With all due respect, this is different. Nunya has said that they've had appointments set up that BM has purposely missed. BM hasn't tried to go with SD to the assessment. She's kept her from them.

Nunya has said nothing about BM fighting them about it or saying she had to be at the sessions. BM has just been passively aggressively stopping SD from going. How many times, I'm not sure? But enough that the office said no more, find a new Dr. Keep in mind that Nunya and DH have SD 50/50. So, yes BM is persistent but still hasn't said no to the assessment.

And Nunya is trying to find out if SD is emotionally disturbed, not the same as a therapy session. That can be ascertained even if the parent is in the room.
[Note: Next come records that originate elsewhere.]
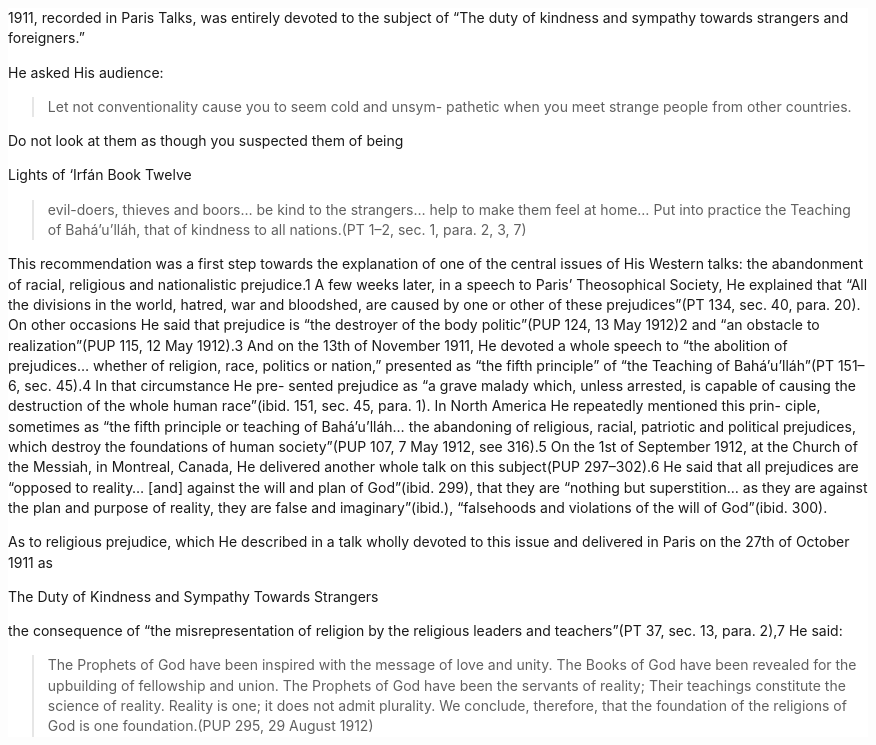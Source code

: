 1911, recorded in Paris Talks, was entirely devoted to the subject of
“The duty of kindness and sympathy towards strangers and foreigners.”

He asked His audience:

> Let not conventionality cause you to seem cold and unsym-
> pathetic when you meet strange people from other countries.

Do not look at them as though you suspected them of being

Lights of ‘Irfán Book Twelve

> evil-doers, thieves and boors… be kind to the strangers…
> help to make them feel at home… Put into practice the
> Teaching of Bahá’u’lláh, that of kindness to all nations.(PT
> 1–2, sec. 1, para. 2, 3, 7)

This recommendation was a first step towards the explanation of one
of the central issues of His Western talks: the abandonment of racial,
religious and nationalistic prejudice.1 A few weeks later, in a speech
to Paris’ Theosophical Society, He explained that “All the divisions
in the world, hatred, war and bloodshed, are caused by one or other
of these prejudices”(PT 134, sec. 40, para. 20). On other occasions
He said that prejudice is “the destroyer of the body politic”(PUP 124,
13 May 1912)2 and “an obstacle to realization”(PUP 115, 12 May
1912).3 And on the 13th of November 1911, He devoted a whole
speech to “the abolition of prejudices… whether of religion, race,
politics or nation,” presented as “the fifth principle” of “the Teaching
of Bahá’u’lláh”(PT 151–6, sec. 45).4 In that circumstance He pre-
sented prejudice as “a grave malady which, unless arrested, is capable
of causing the destruction of the whole human race”(ibid. 151, sec.
45, para. 1). In North America He repeatedly mentioned this prin-
ciple, sometimes as “the fifth principle or teaching of Bahá’u’lláh…
the abandoning of religious, racial, patriotic and political prejudices,
which destroy the foundations of human society”(PUP 107, 7 May
1912, see 316).5 On the 1st of September 1912, at the Church of the
Messiah, in Montreal, Canada, He delivered another whole talk on
this subject(PUP 297–302).6 He said that all prejudices are “opposed
to reality… [and] against the will and plan of God”(ibid. 299), that
they are “nothing but superstition… as they are against the plan and
purpose of reality, they are false and imaginary”(ibid.), “falsehoods
and violations of the will of God”(ibid. 300).

As to religious prejudice, which He described in a talk wholly devoted
to this issue and delivered in Paris on the 27th of October 1911 as

The Duty of Kindness and Sympathy Towards Strangers

the consequence of “the misrepresentation of religion by the religious
leaders and teachers”(PT 37, sec. 13, para. 2),7 He said:

> The Prophets of God have been inspired with the message
> of love and unity. The Books of God have been revealed for
> the upbuilding of fellowship and union. The Prophets of God
> have been the servants of reality; Their teachings constitute
> the science of reality. Reality is one; it does not admit plurality.
> We conclude, therefore, that the foundation of the religions of
> God is one foundation.(PUP 295, 29 August 1912)
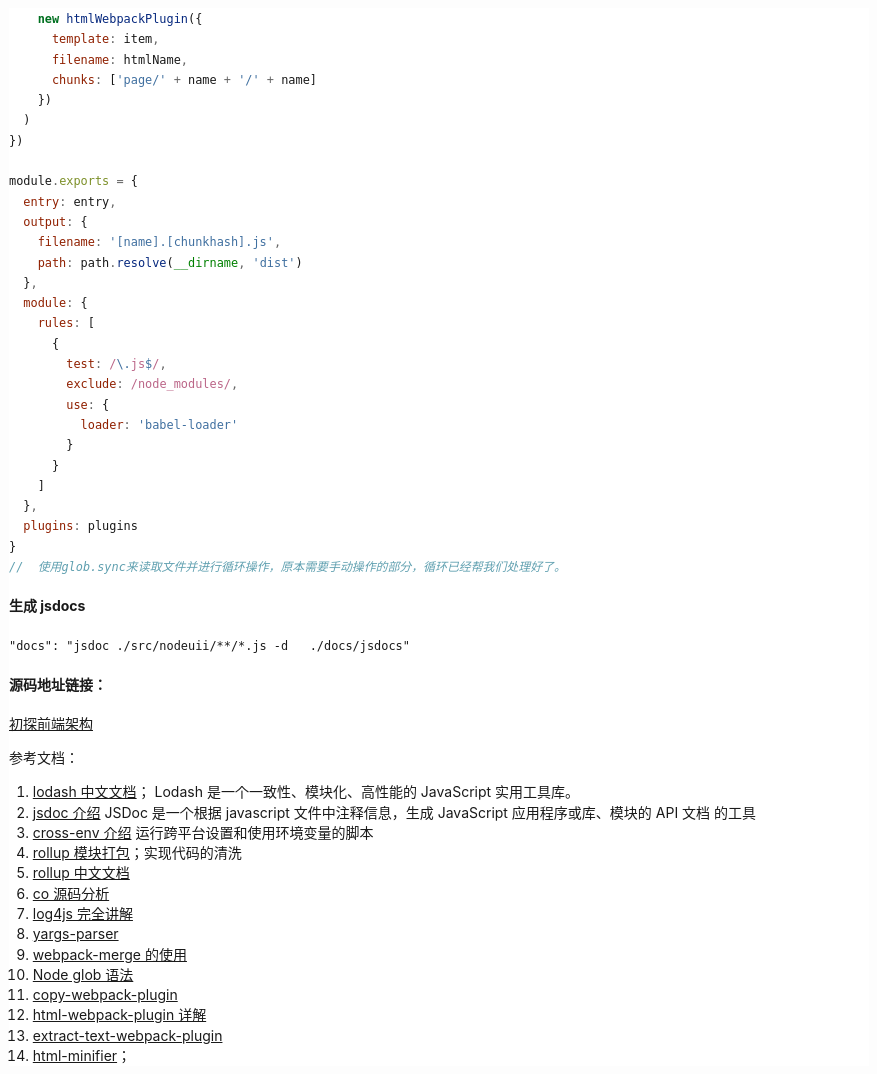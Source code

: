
 ```js
    new htmlWebpackPlugin({
      template: item,
      filename: htmlName,
      chunks: ['page/' + name + '/' + name]
    })
  )
})

module.exports = {
  entry: entry,
  output: {
    filename: '[name].[chunkhash].js',
    path: path.resolve(__dirname, 'dist')
  },
  module: {
    rules: [
      {
        test: /\.js$/,
        exclude: /node_modules/,
        use: {
          loader: 'babel-loader'
        }
      }
    ]
  },
  plugins: plugins
}
//  使用glob.sync来读取文件并进行循环操作，原本需要手动操作的部分，循环已经帮我们处理好了。
```

#### 生成 jsdocs

```
"docs": "jsdoc ./src/nodeuii/**/*.js -d   ./docs/jsdocs"
```

#### 源码地址链接：

[初探前端架构](https://github.com/ruiyongsheng/front-framework)

参考文档：

1. [lodash 中文文档](https://www.lodashjs.com/)；
   Lodash 是一个一致性、模块化、高性能的 JavaScript 实用工具库。
2. [jsdoc 介绍](https://github.com/jsdoc/jsdoc)
   JSDoc 是一个根据 javascript 文件中注释信息，生成 JavaScript 应用程序或库、模块的 API 文档 的工具
3. [cross-env 介绍](https://blog.csdn.net/qq_26927285/article/details/78105510) 运行跨平台设置和使用环境变量的脚本
4. [rollup 模块打包](https://www.cnblogs.com/vajoy/p/5518442.html)；实现代码的清洗
5. [rollup 中文文档](http://www.tensweets.com/article/5bf0ed1733ee9a05197f0bbf)
6. [co 源码分析](http://zhangxiang958.github.io/2018/02/25/co%20%E6%BA%90%E7%A0%81%E5%89%96%E6%9E%90/)
7. [log4js 完全讲解](https://juejin.im/post/57b962af7db2a200542a0fb3)
8. [yargs-parser](https://www.npmjs.com/package/yargs-parser)
9. [webpack-merge 的使用](https://www.cnblogs.com/zhengrunlin/p/7575118.html)
10. [Node glob 语法](https://github.com/isLishude/blog/issues/63)
11. [copy-webpack-plugin](https://www.npmjs.com/package/copy-webpack-plugin)
12. [html-webpack-plugin 详解](https://www.cnblogs.com/wonyun/p/6030090.html)
13. [extract-text-webpack-plugin](https://www.npmjs.com/package/extract-text-webpack-plugin)
14. [html-minifier](https://www.npmjs.com/package/html-minifier)；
As for your situation I would have found a new therapist, one who could control the session. Not all therapists are created equal.

nunya1983's picture

We do have 50/50 but most of the time we've made appointments, they've been on dh's time, I think one of them were on bm's time (like the 2nd or 3rd one). And each time bm comes up with an excuse as to why SD can't make it this time. We haven't told SD about making a new appointment for the majority of these appointments that we've made, knowing she tells bm everything. Dh says he's going to call a few places tomorrow and check cash prices.

notsobad's picture

If they are on your time, why are you allowing BM to take SD away during the appointment times?

"They've been on dh's time, I think one of them were on bm's time (like the 2nd or 3rd one). And each time BM comes up with an excuse as to why SD can't make it this time"
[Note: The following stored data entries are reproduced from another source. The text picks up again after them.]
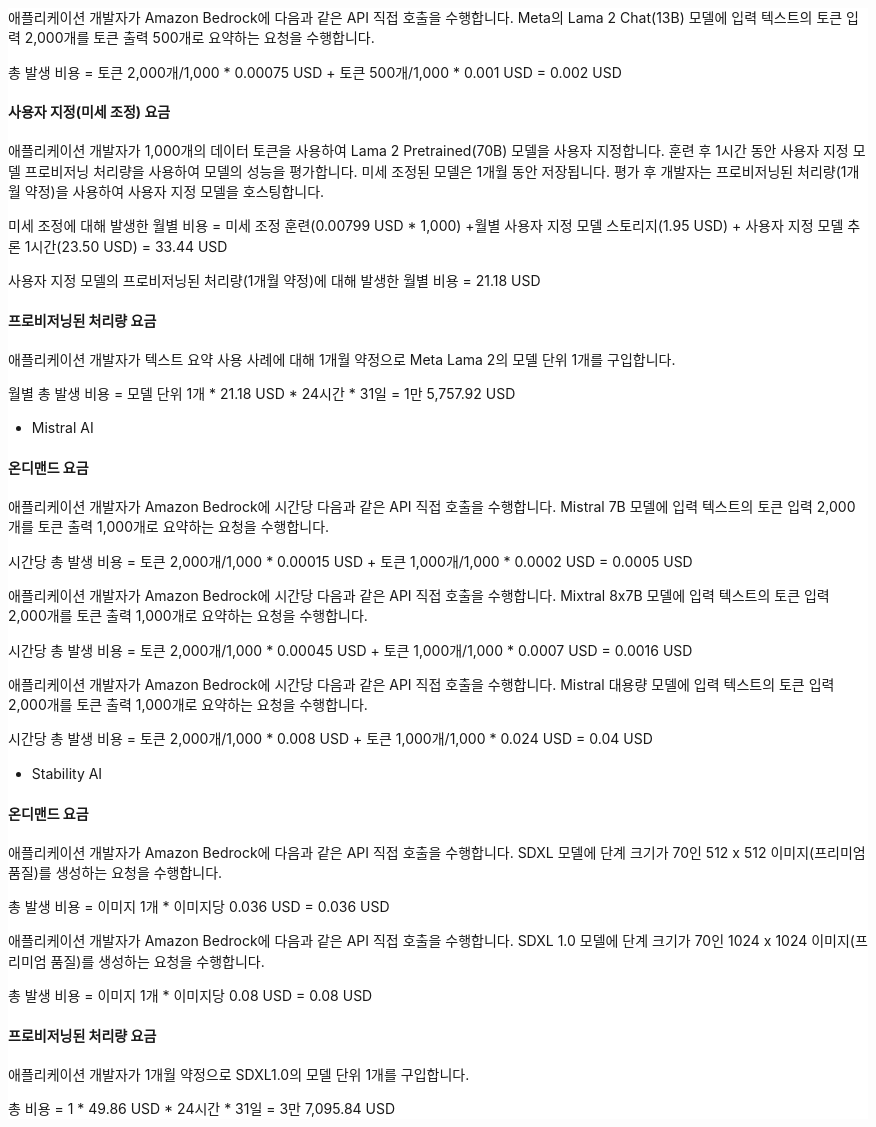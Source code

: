 애플리케이션 개발자가 Amazon Bedrock에 다음과 같은 API 직접 호출을 수행합니다. Meta의 Lama 2 Chat(13B) 모델에 입력 텍스트의 토큰 입력 2,000개를 토큰 출력 500개로 요약하는 요청을 수행합니다.

총 발생 비용 = 토큰 2,000개/1,000 * 0.00075 USD + 토큰 500개/1,000 * 0.001 USD = 0.002 USD

####  사용자 지정(미세 조정) 요금

애플리케이션 개발자가 1,000개의 데이터 토큰을 사용하여 Lama 2 Pretrained(70B) 모델을 사용자 지정합니다. 훈련 후 1시간 동안 사용자 지정 모델 프로비저닝 처리량을 사용하여 모델의 성능을 평가합니다. 미세 조정된 모델은 1개월 동안 저장됩니다. 평가 후 개발자는 프로비저닝된 처리량(1개월 약정)을 사용하여 사용자 지정 모델을 호스팅합니다.

미세 조정에 대해 발생한 월별 비용 = 미세 조정 훈련(0.00799 USD * 1,000) +월별 사용자 지정 모델 스토리지(1.95 USD) + 사용자 지정 모델 추론 1시간(23.50 USD) = 33.44 USD

사용자 지정 모델의 프로비저닝된 처리량(1개월 약정)에 대해 발생한 월별 비용 = 21.18 USD

####  프로비저닝된 처리량 요금

애플리케이션 개발자가 텍스트 요약 사용 사례에 대해 1개월 약정으로 Meta Lama 2의 모델 단위 1개를 구입합니다.

월별 총 발생 비용 = 모델 단위 1개 * 21.18 USD * 24시간 * 31일 = 1만 5,757.92 USD

  * Mistral AI

####  온디맨드 요금

애플리케이션 개발자가 Amazon Bedrock에 시간당 다음과 같은 API 직접 호출을 수행합니다. Mistral 7B 모델에 입력 텍스트의 토큰 입력 2,000개를 토큰 출력 1,000개로 요약하는 요청을 수행합니다.

시간당 총 발생 비용 = 토큰 2,000개/1,000 * 0.00015 USD + 토큰 1,000개/1,000 * 0.0002 USD = 0.0005 USD

애플리케이션 개발자가 Amazon Bedrock에 시간당 다음과 같은 API 직접 호출을 수행합니다. Mixtral 8x7B 모델에 입력 텍스트의 토큰 입력 2,000개를 토큰 출력 1,000개로 요약하는 요청을 수행합니다.

시간당 총 발생 비용 = 토큰 2,000개/1,000 * 0.00045 USD + 토큰 1,000개/1,000 * 0.0007 USD = 0.0016 USD

애플리케이션 개발자가 Amazon Bedrock에 시간당 다음과 같은 API 직접 호출을 수행합니다. Mistral 대용량 모델에 입력 텍스트의 토큰 입력 2,000개를 토큰 출력 1,000개로 요약하는 요청을 수행합니다. 

시간당 총 발생 비용 = 토큰 2,000개/1,000 * 0.008 USD + 토큰 1,000개/1,000 * 0.024 USD = 0.04 USD  
  

  * Stability AI

####  온디맨드 요금

애플리케이션 개발자가 Amazon Bedrock에 다음과 같은 API 직접 호출을 수행합니다. SDXL 모델에 단계 크기가 70인 512 x 512 이미지(프리미엄 품질)를 생성하는 요청을 수행합니다.

총 발생 비용 = 이미지 1개 * 이미지당 0.036 USD = 0.036 USD

애플리케이션 개발자가 Amazon Bedrock에 다음과 같은 API 직접 호출을 수행합니다. SDXL 1.0 모델에 단계 크기가 70인 1024 x 1024 이미지(프리미엄 품질)를 생성하는 요청을 수행합니다.

총 발생 비용 = 이미지 1개 * 이미지당 0.08 USD = 0.08 USD

####  프로비저닝된 처리량 요금

애플리케이션 개발자가 1개월 약정으로 SDXL1.0의 모델 단위 1개를 구입합니다.

총 비용 = 1 * 49.86 USD * 24시간 * 31일 = 3만 7,095.84 USD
I'm really trying to understand this. Does BM come into your home and take SD whenever she wants? is it a regular thing for her to interfere with your time?

nunya1983's picture

I'm not allowing anything. BM comes up worth excuses, family weddings, appointments with photographers, gnarly member's birthdays, and then either she noticed SD was running a fever, or the event took longer than she thought. SD really missed me, can I keep her one more day. If dh says no, then BM starts bitching, crying, harassing dh. There has been a total of 8 appointments that we made and cancelled. Dh is the one who allows this, not me. I think he allows it because it's easier for him to keep his head in the sand if SD doesn't get evaluated. Maybe I'm wrong, but I think that's what it boils down do. BM creating an out, and dh taking it.

notsobad's picture

Not sure why but your posts are being displayed twice. Are you able delete the duplicates?

Once or twice is realistic. Eight times is not. There is no reason she should be interfering with your time that much.
Yes, it's DHs fault, I totally agree with that. However, I'm just not buying the fact that she can walk in and out of your lives and his time with his daughter this much.

At least one of these times you could have said no to the photos, or the birthday party, or whatever event she made up.
If it wasn't a Drs appointment, if it was some family thing you'd planned you would have said no, DH would have said no. We are talking about 8 times!

All this subterfuge and having to sneak her to the appointment is unnecessary.
The next appointment, when BM says oh, we have party, say no. She is not going to the party she is going to the Dr. If BM whines and wails so be it, if she threatens court, say bring it on. I can not believe she has this much control over you and the time you have SD.